Mujica-Parodi’s research focuses on a complex systems approach to the computational neurobiology of human stress. Her citation is for outstanding research in the application of complex systems analysis to neurodiagnostics of mental and neurological illness, and for the development of a K-12 curriculum in control systems modeling.
“It is inspiring to see the innovative work being done by these scientists and engineers as they ramp up their careers—careers that I know will be not only personally rewarding but also invaluable to the nation,” President Obama said in the official White House announcement. “That so many of them are also devoting time to mentoring and other forms of community service speaks volumes about their potential for leadership, not only as scientists but as model citizens.”
The PECASE Awards were established by President Clinton in 1996 and are coordinated by the Office of Science and Technology Policy within the Executive Office of the President. Scientists and engineers are chosen based on their pursuit of innovative research at the frontiers of science and technology and a commitment to community service as demonstrated through scientific leadership, public education, or community outreach.

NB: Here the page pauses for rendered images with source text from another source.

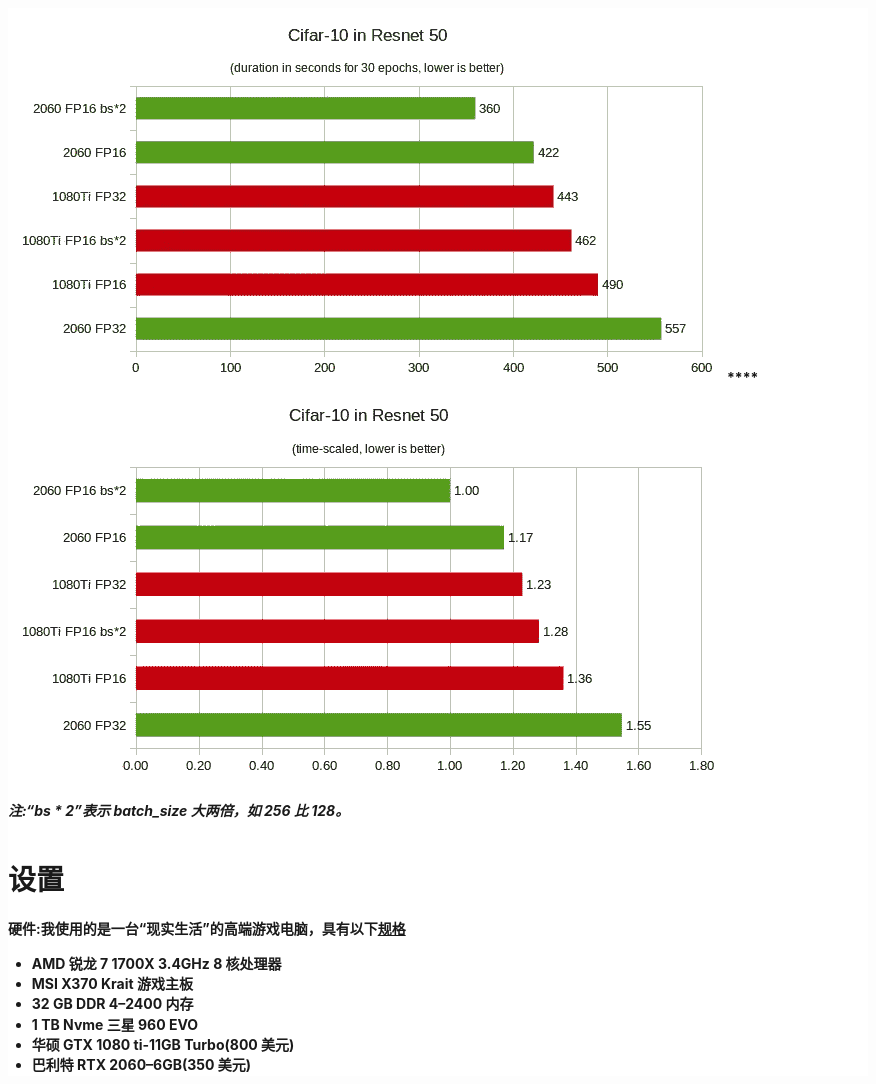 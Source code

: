 **![](img/782da0de9be29add351dc10baacb90fb.png)****![](img/23a598b0c89367cd5c150887c0874c2c.png)**

***注:“bs * 2”表示 batch_size 大两倍，如 256 比 128。***

# **设置**

****硬件**:我使用的是一台“现实生活”的高端游戏电脑，具有以下[规格](https://pcpartpicker.com/user/EricPB/saved/NPjLJx)**

*   **AMD 锐龙 7 1700X 3.4GHz 8 核处理器**
*   **MSI X370 Krait 游戏主板**
*   **32 GB DDR 4–2400 内存**
*   **1 TB Nvme 三星 960 EVO**
*   **华硕 GTX 1080 ti-11GB Turbo(800 美元)**
*   **巴利特 RTX 2060–6GB(350 美元)**
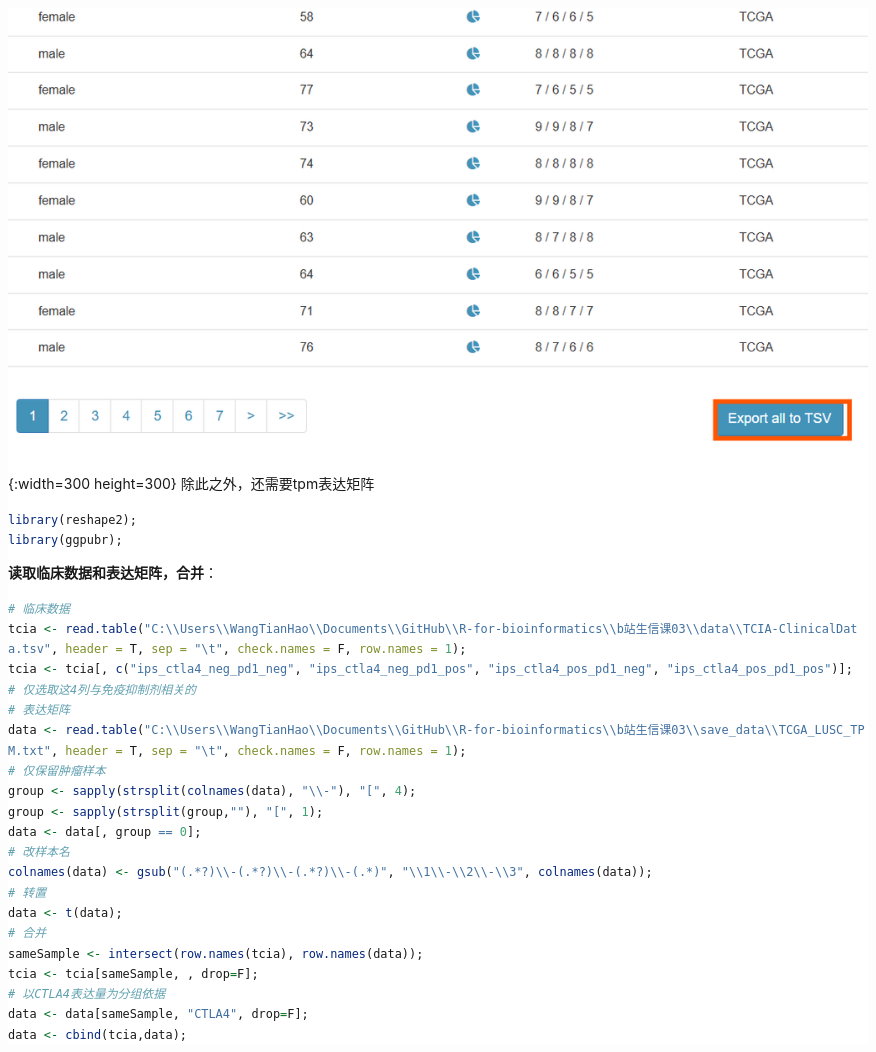 ![IPS预测免疫治疗反应2](./md-image/IPS预测免疫治疗反应2.png){:width=300 height=300}
除此之外，还需要tpm表达矩阵
``` r
library(reshape2);
library(ggpubr);
```
**读取临床数据和表达矩阵，合并**：
``` r
# 临床数据
tcia <- read.table("C:\\Users\\WangTianHao\\Documents\\GitHub\\R-for-bioinformatics\\b站生信课03\\data\\TCIA-ClinicalData.tsv", header = T, sep = "\t", check.names = F, row.names = 1);
tcia <- tcia[, c("ips_ctla4_neg_pd1_neg", "ips_ctla4_neg_pd1_pos", "ips_ctla4_pos_pd1_neg", "ips_ctla4_pos_pd1_pos")];  # 仅选取这4列与免疫抑制剂相关的
# 表达矩阵
data <- read.table("C:\\Users\\WangTianHao\\Documents\\GitHub\\R-for-bioinformatics\\b站生信课03\\save_data\\TCGA_LUSC_TPM.txt", header = T, sep = "\t", check.names = F, row.names = 1);
# 仅保留肿瘤样本
group <- sapply(strsplit(colnames(data), "\\-"), "[", 4);
group <- sapply(strsplit(group,""), "[", 1);
data <- data[, group == 0];
# 改样本名
colnames(data) <- gsub("(.*?)\\-(.*?)\\-(.*?)\\-(.*)", "\\1\\-\\2\\-\\3", colnames(data));
# 转置
data <- t(data);
# 合并
sameSample <- intersect(row.names(tcia), row.names(data));
tcia <- tcia[sameSample, , drop=F];
# 以CTLA4表达量为分组依据
data <- data[sameSample, "CTLA4", drop=F];
data <- cbind(tcia,data);
```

Mujica-Parodi also received the National Science Foundation CAREER Award as well as the National Alliance for Research in Schizophrenia and Affective Disorder‘s Young Investigator Award (Essel Investigator). Her research interests focus on the development of complex systems analyses to quantitatively define the roles that neural limbic regulation play both in the development of schizophrenia as well as individual variability with respect to stress-vulnerability and resilience in healthy adults.